(Beginning of Source information)

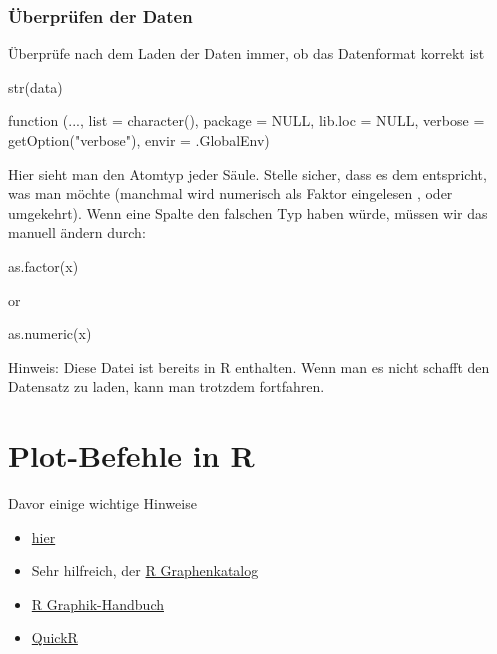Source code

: \documentclass[a4paper,twoside]{tufte-book}\usepackage[]{graphicx}\usepackage[]{color}
\begin{document}
\begin{Anhang}
\subsection{Überprüfen der Daten}

Überprüfe nach dem Laden der Daten immer, ob das Datenformat korrekt ist

\begin{Schunk}
\begin{Sinput}
str(data)
\end{Sinput}
\begin{Soutput}
function (..., list = character(), package = NULL, lib.loc = NULL, 
    verbose = getOption("verbose"), envir = .GlobalEnv)  
\end{Soutput}
\end{Schunk}

Hier sieht man den Atomtyp jeder Säule. Stelle sicher, dass es dem entspricht, was man möchte (manchmal wird numerisch als Faktor eingelesen , oder umgekehrt). Wenn eine Spalte den falschen Typ haben würde, müssen wir das manuell ändern durch:

\begin{Schunk}
\begin{Sinput}
as.factor(x)
\end{Sinput}
\end{Schunk}
or 
\begin{Schunk}
\begin{Sinput}
as.numeric(x)
\end{Sinput}
\end{Schunk}


Hinweis: Diese Datei ist bereits in R enthalten. Wenn man es nicht schafft den Datensatz zu laden, kann man trotzdem fortfahren.

\chapter{Plot-Befehle in R}

Davor einige wichtige Hinweise

\begin{itemize}
\item \href{http://rgraphgallery.blogspot.de/search/label/3%20vartiable%20plots}{hier}
\item Sehr hilfreich, der \href{http://shiny.stat.ubc.ca/r-graph-catalog/#}{R Graphenkatalog}
\item \href{http://rgm3.lab.nig.ac.jp/RGM/R_image_list?page=2282&init=true}{R Graphik-Handbuch}
\item \href{http://www.statmethods.net/graphs/line.html}{QuickR}
\end{itemize}



\end{Anhang}
\end{document}
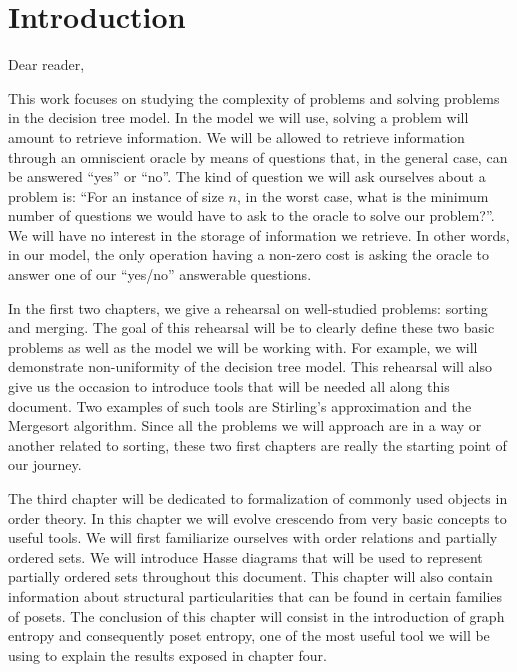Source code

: \setcounter{chapter}{-1}
\chapter{Introduction}

Dear reader,

This work focuses on studying the complexity of problems and solving problems
in the decision tree model. In the model we will use, solving a problem will
amount to retrieve information. We will be allowed to retrieve information
through an omniscient oracle by means of questions that, in the general case,
can be answered ``yes'' or ``no''. The kind of question we will ask ourselves
about a problem is: ``For an instance of size \(n\), in the worst case, what is
the minimum number of questions we would have to ask to the oracle to solve our
problem?''. We will have no interest in the storage of information we retrieve.
In other words, in our model, the only operation having a non-zero cost is
asking the oracle to answer one of our ``yes/no'' answerable questions.

In the first two chapters, we give a rehearsal on well-studied problems:
sorting and merging. The goal of this rehearsal will be to clearly define these
two basic problems as well as the model we will be working with. For example,
we will demonstrate non-uniformity of the decision tree model. This rehearsal
will also give us the occasion to introduce tools that will be needed all along
this document. Two examples of such tools are Stirling's approximation and the
Mergesort algorithm.  Since all the problems we will approach are in a way or
another related to sorting, these two first chapters are really the starting
point of our journey.

The third chapter will be dedicated to formalization of commonly used objects
in order theory. In this chapter we will evolve crescendo from very basic
concepts to useful tools. We will first familiarize ourselves with order
relations and partially ordered sets. We will introduce Hasse diagrams that
will be used to represent partially ordered sets throughout this document.
This chapter will also contain information about structural particularities
that can be found in certain families of posets. The conclusion of this
chapter will consist in the introduction of graph entropy and consequently
poset entropy, one of the most useful tool we will be using to explain the
results exposed in chapter four.


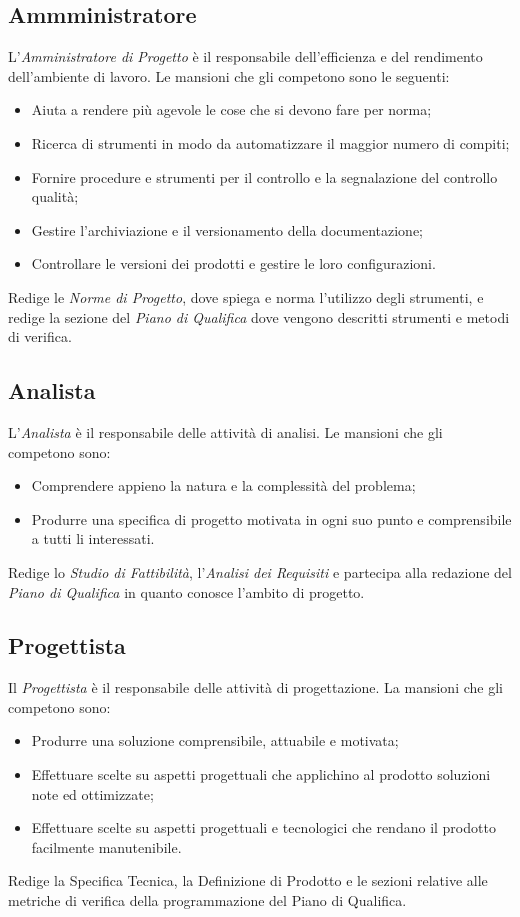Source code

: \subsection{Ammministratore}
L'\textit{Amministratore di Progetto} è il responsabile dell'efficienza e del rendimento dell'ambiente di lavoro. Le mansioni che gli competono sono le seguenti:
\begin{itemize}
	\item Aiuta a rendere più agevole le cose che si devono fare per norma;
	\item Ricerca di strumenti in modo da automatizzare il maggior numero di compiti;
	\item Fornire procedure e strumenti per il controllo e la segnalazione del controllo qualità;
	\item Gestire l'archiviazione e il versionamento della documentazione;
	\item Controllare le versioni dei prodotti e gestire le loro configurazioni.
\end{itemize}
Redige le \textit{Norme di Progetto}, dove spiega e norma l'utilizzo degli strumenti, e redige la sezione del \textit{Piano di Qualifica} dove vengono descritti strumenti e metodi di verifica.
\subsection{Analista}
L'\textit{Analista} è il responsabile delle attività di analisi. Le mansioni che gli competono sono:
\begin{itemize}
	\item Comprendere appieno la natura e la complessità del problema;
	\item Produrre una specifica di progetto motivata in ogni suo punto e comprensibile a tutti li interessati.
\end{itemize}
Redige lo \textit{Studio di Fattibilità}, l'\textit{Analisi dei Requisiti} e partecipa alla redazione del \textit{Piano di Qualifica} in quanto conosce l'ambito di progetto.

\subsection{Progettista}
Il \textit{Progettista} è il responsabile delle attività di progettazione. La mansioni che gli competono sono:
\begin{itemize}
	\item Produrre una soluzione comprensibile, attuabile e motivata;
	\item Effettuare scelte su aspetti progettuali che applichino al prodotto soluzioni note ed ottimizzate;
	\item Effettuare scelte su aspetti progettuali e tecnologici che rendano il prodotto facilmente manutenibile.
\end{itemize}
Redige la Specifica Tecnica, la Definizione di Prodotto e le sezioni relative alle metriche di verifica della programmazione del Piano di Qualifica.

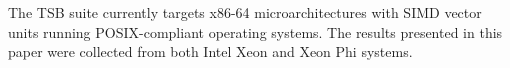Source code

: \documentclass{sig-alternate-05-2015}
\begin{document}

The TSB suite currently targets x86-64 microarchitectures with SIMD vector units
  running POSIX-compliant operating systems.
The results presented in this paper were collected from both Intel Xeon and
  Xeon Phi systems.
\end{document}
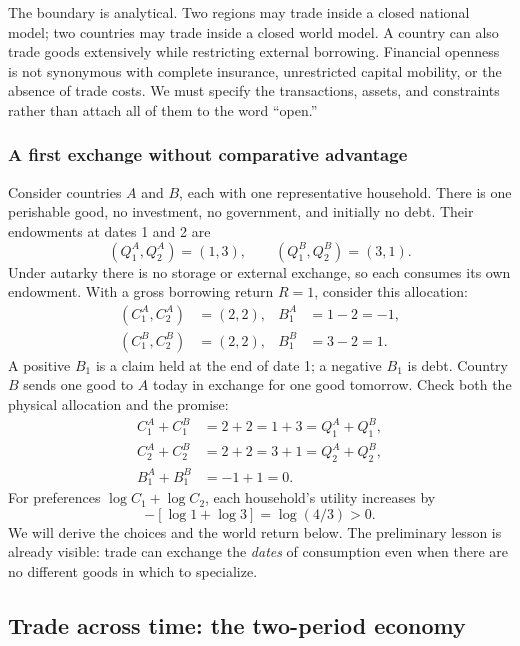 The boundary is analytical. Two regions may trade inside a closed national
model; two countries may trade inside a closed world model. A country can
also trade goods extensively while restricting external borrowing. Financial
openness is not synonymous with complete insurance, unrestricted capital
mobility, or the absence of trade costs. We must specify the transactions,
assets, and constraints rather than attach all of them to the word ``open.''

\subsubsection{A first exchange without comparative advantage}

Consider countries $A$ and $B$, each with one representative household. There
is one perishable good, no investment, no government, and initially no debt.
Their endowments at dates 1 and 2 are
\begin{equation}
 (Q_1^A,Q_2^A)=(1,3),\qquad (Q_1^B,Q_2^B)=(3,1).
\end{equation}
Under autarky there is no storage or external exchange, so each consumes its
own endowment. With a gross borrowing return $R=1$, consider this allocation:
\begin{align}
 (C_1^A,C_2^A)&=(2,2), & B_1^A&=1-2=-1,\\
 (C_1^B,C_2^B)&=(2,2), & B_1^B&=3-2=1.
\end{align}
A positive $B_1$ is a claim held at the end of date 1; a negative $B_1$ is debt.
Country $B$ sends one good to $A$ today in exchange for one good tomorrow.
Check both the physical allocation and the promise:
\begin{align}
 C_1^A+C_1^B&=2+2=1+3=Q_1^A+Q_1^B,\\
 C_2^A+C_2^B&=2+2=3+1=Q_2^A+Q_2^B,\\
 B_1^A+B_1^B&=-1+1=0.
\end{align}
For preferences $\log C_1+\log C_2$, each household's utility increases by
\begin{equation}
 [\log2+\log2]-[\log1+\log3]=\log(4/3)>0.
\end{equation}
We will derive the choices and the world return below. The preliminary lesson
is already visible: trade can exchange the \emph{dates} of consumption even
when there are no different goods in which to specialize.

\subsection{Trade across time: the two-period economy}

(End of Source information)

Task brief:
Leave out the pictures and return the listing exactly.

Problem solution:
Source code

: \documentclass[a4paper,twoside]{tufte-book}\usepackage[]{graphicx}\usepackage[]{color}
\begin{document}
\begin{Anhang}
\subsection{Überprüfen der Daten}

Überprüfe nach dem Laden der Daten immer, ob das Datenformat korrekt ist

\begin{Schunk}
\begin{Sinput}
str(data)
\end{Sinput}
\begin{Soutput}
function (..., list = character(), package = NULL, lib.loc = NULL, 
    verbose = getOption("verbose"), envir = .GlobalEnv)  
\end{Soutput}
\end{Schunk}

Hier sieht man den Atomtyp jeder Säule. Stelle sicher, dass es dem entspricht, was man möchte (manchmal wird numerisch als Faktor eingelesen , oder umgekehrt). Wenn eine Spalte den falschen Typ haben würde, müssen wir das manuell ändern durch:

\begin{Schunk}
\begin{Sinput}
as.factor(x)
\end{Sinput}
\end{Schunk}
or 
\begin{Schunk}
\begin{Sinput}
as.numeric(x)
\end{Sinput}
\end{Schunk}


Hinweis: Diese Datei ist bereits in R enthalten. Wenn man es nicht schafft den Datensatz zu laden, kann man trotzdem fortfahren.

\chapter{Plot-Befehle in R}

Davor einige wichtige Hinweise

\begin{itemize}
\item \href{http://rgraphgallery.blogspot.de/search/label/3%20vartiable%20plots}{hier}
\item Sehr hilfreich, der \href{http://shiny.stat.ubc.ca/r-graph-catalog/#}{R Graphenkatalog}
\item \href{http://rgm3.lab.nig.ac.jp/RGM/R_image_list?page=2282&init=true}{R Graphik-Handbuch}
\item \href{http://www.statmethods.net/graphs/line.html}{QuickR}
\end{itemize}



\end{Anhang}
\end{document}
Source code

: \setcounter{chapter}{-1}
\chapter{Introduction}

Dear reader,

This work focuses on studying the complexity of problems and solving problems
in the decision tree model. In the model we will use, solving a problem will
amount to retrieve information. We will be allowed to retrieve information
through an omniscient oracle by means of questions that, in the general case,
can be answered ``yes'' or ``no''. The kind of question we will ask ourselves
about a problem is: ``For an instance of size \(n\), in the worst case, what is
the minimum number of questions we would have to ask to the oracle to solve our
problem?''. We will have no interest in the storage of information we retrieve.
In other words, in our model, the only operation having a non-zero cost is
asking the oracle to answer one of our ``yes/no'' answerable questions.

In the first two chapters, we give a rehearsal on well-studied problems:
sorting and merging. The goal of this rehearsal will be to clearly define these
two basic problems as well as the model we will be working with. For example,
we will demonstrate non-uniformity of the decision tree model. This rehearsal
will also give us the occasion to introduce tools that will be needed all along
this document. Two examples of such tools are Stirling's approximation and the
Mergesort algorithm.  Since all the problems we will approach are in a way or
another related to sorting, these two first chapters are really the starting
point of our journey.

The third chapter will be dedicated to formalization of commonly used objects
in order theory. In this chapter we will evolve crescendo from very basic
concepts to useful tools. We will first familiarize ourselves with order
relations and partially ordered sets. We will introduce Hasse diagrams that
will be used to represent partially ordered sets throughout this document.
This chapter will also contain information about structural particularities
that can be found in certain families of posets. The conclusion of this
chapter will consist in the introduction of graph entropy and consequently
poset entropy, one of the most useful tool we will be using to explain the
results exposed in chapter four.


Source code

: \subsection{Ammministratore}
L'\textit{Amministratore di Progetto} è il responsabile dell'efficienza e del rendimento dell'ambiente di lavoro. Le mansioni che gli competono sono le seguenti:
\begin{itemize}
	\item Aiuta a rendere più agevole le cose che si devono fare per norma;
	\item Ricerca di strumenti in modo da automatizzare il maggior numero di compiti;
	\item Fornire procedure e strumenti per il controllo e la segnalazione del controllo qualità;
	\item Gestire l'archiviazione e il versionamento della documentazione;
	\item Controllare le versioni dei prodotti e gestire le loro configurazioni.
\end{itemize}
Redige le \textit{Norme di Progetto}, dove spiega e norma l'utilizzo degli strumenti, e redige la sezione del \textit{Piano di Qualifica} dove vengono descritti strumenti e metodi di verifica.
\subsection{Analista}
L'\textit{Analista} è il responsabile delle attività di analisi. Le mansioni che gli competono sono:
\begin{itemize}
	\item Comprendere appieno la natura e la complessità del problema;
	\item Produrre una specifica di progetto motivata in ogni suo punto e comprensibile a tutti li interessati.
\end{itemize}
Redige lo \textit{Studio di Fattibilità}, l'\textit{Analisi dei Requisiti} e partecipa alla redazione del \textit{Piano di Qualifica} in quanto conosce l'ambito di progetto.

\subsection{Progettista}
Il \textit{Progettista} è il responsabile delle attività di progettazione. La mansioni che gli competono sono:
\begin{itemize}
	\item Produrre una soluzione comprensibile, attuabile e motivata;
	\item Effettuare scelte su aspetti progettuali che applichino al prodotto soluzioni note ed ottimizzate;
	\item Effettuare scelte su aspetti progettuali e tecnologici che rendano il prodotto facilmente manutenibile.
\end{itemize}
Redige la Specifica Tecnica, la Definizione di Prodotto e le sezioni relative alle metriche di verifica della programmazione del Piano di Qualifica.

Source code

: \documentclass{sig-alternate-05-2015}
\begin{document}

The TSB suite currently targets x86-64 microarchitectures with SIMD vector units
  running POSIX-compliant operating systems.
The results presented in this paper were collected from both Intel Xeon and
  Xeon Phi systems.
\end{document}
 The boundary is analytical. Two regions may trade inside a closed national
model; two countries may trade inside a closed world model. A country can
also trade goods extensively while restricting external borrowing. Financial
openness is not synonymous with complete insurance, unrestricted capital
mobility, or the absence of trade costs. We must specify the transactions,
assets, and constraints rather than attach all of them to the word ``open.''

\subsubsection{A first exchange without comparative advantage}

Consider countries $A$ and $B$, each with one representative household. There
is one perishable good, no investment, no government, and initially no debt.
Their endowments at dates 1 and 2 are
\begin{equation}
 (Q_1^A,Q_2^A)=(1,3),\qquad (Q_1^B,Q_2^B)=(3,1).
\end{equation}
Under autarky there is no storage or external exchange, so each consumes its
own endowment. With a gross borrowing return $R=1$, consider this allocation:
\begin{align}
 (C_1^A,C_2^A)&=(2,2), & B_1^A&=1-2=-1,\\
 (C_1^B,C_2^B)&=(2,2), & B_1^B&=3-2=1.
\end{align}
A positive $B_1$ is a claim held at the end of date 1; a negative $B_1$ is debt.
Country $B$ sends one good to $A$ today in exchange for one good tomorrow.
Check both the physical allocation and the promise:
\begin{align}
 C_1^A+C_1^B&=2+2=1+3=Q_1^A+Q_1^B,\\
 C_2^A+C_2^B&=2+2=3+1=Q_2^A+Q_2^B,\\
 B_1^A+B_1^B&=-1+1=0.
\end{align}
For preferences $\log C_1+\log C_2$, each household's utility increases by
\begin{equation}
 [\log2+\log2]-[\log1+\log3]=\log(4/3)>0.
\end{equation}
We will derive the choices and the world return below. The preliminary lesson
is already visible: trade can exchange the \emph{dates} of consumption even
when there are no different goods in which to specialize.

\subsection{Trade across time: the two-period economy}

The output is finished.